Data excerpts
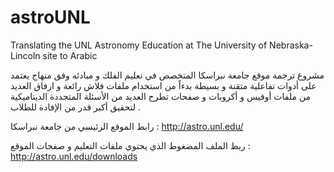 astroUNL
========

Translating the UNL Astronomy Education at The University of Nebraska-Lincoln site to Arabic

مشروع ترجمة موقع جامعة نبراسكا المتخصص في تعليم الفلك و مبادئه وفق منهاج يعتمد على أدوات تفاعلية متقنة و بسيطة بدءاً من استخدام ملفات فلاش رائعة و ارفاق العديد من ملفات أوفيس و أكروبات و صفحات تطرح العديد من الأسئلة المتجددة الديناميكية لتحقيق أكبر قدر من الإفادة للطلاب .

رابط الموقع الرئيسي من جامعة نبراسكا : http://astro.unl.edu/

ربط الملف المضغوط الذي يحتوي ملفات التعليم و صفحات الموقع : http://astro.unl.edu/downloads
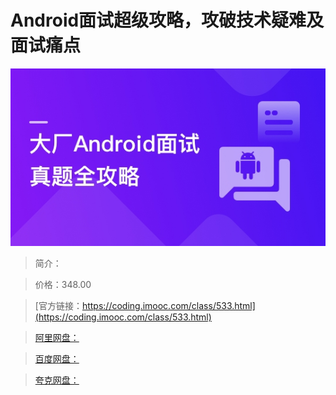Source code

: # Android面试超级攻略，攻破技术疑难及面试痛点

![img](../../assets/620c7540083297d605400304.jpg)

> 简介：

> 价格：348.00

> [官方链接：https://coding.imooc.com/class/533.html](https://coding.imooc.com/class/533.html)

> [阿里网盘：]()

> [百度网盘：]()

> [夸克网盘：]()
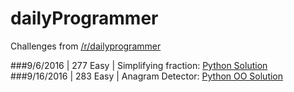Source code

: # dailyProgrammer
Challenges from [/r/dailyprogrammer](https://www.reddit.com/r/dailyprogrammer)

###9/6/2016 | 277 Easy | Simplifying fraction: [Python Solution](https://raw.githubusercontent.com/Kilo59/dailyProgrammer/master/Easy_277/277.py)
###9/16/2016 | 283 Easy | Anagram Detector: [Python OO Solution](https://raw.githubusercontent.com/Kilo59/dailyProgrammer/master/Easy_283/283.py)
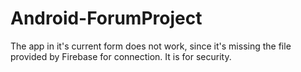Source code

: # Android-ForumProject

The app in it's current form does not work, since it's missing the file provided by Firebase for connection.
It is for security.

---

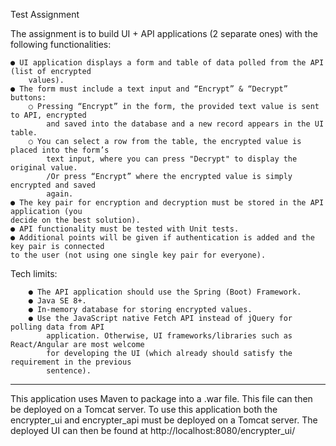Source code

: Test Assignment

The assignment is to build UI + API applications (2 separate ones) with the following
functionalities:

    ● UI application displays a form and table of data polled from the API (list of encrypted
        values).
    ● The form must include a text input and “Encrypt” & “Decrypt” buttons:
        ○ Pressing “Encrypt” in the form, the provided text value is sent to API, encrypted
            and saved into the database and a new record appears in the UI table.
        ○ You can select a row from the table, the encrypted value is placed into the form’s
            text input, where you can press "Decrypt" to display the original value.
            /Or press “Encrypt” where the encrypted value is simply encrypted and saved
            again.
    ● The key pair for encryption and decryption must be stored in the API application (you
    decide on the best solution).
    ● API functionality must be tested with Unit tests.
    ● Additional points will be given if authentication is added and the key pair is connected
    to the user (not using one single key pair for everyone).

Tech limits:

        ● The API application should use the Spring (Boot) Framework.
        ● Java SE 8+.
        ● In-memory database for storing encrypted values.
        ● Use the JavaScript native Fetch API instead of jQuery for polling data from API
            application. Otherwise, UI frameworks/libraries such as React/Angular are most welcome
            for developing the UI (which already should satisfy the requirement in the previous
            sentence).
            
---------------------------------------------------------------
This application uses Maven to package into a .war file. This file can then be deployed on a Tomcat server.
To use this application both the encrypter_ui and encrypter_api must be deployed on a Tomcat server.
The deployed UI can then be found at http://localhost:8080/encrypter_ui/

● Problem statement:
Look through the data above and return exactly the lines from the one that contains "Java SE 8+." to the one that contains "application. Otherwise, UI", inclusive, with nothing else.

● Result of the exercise:
        ● Java SE 8+.
        ● In-memory database for storing encrypted values.
        ● Use the JavaScript native Fetch API instead of jQuery for polling data from API
            application. Otherwise, UI frameworks/libraries such as React/Angular are most welcome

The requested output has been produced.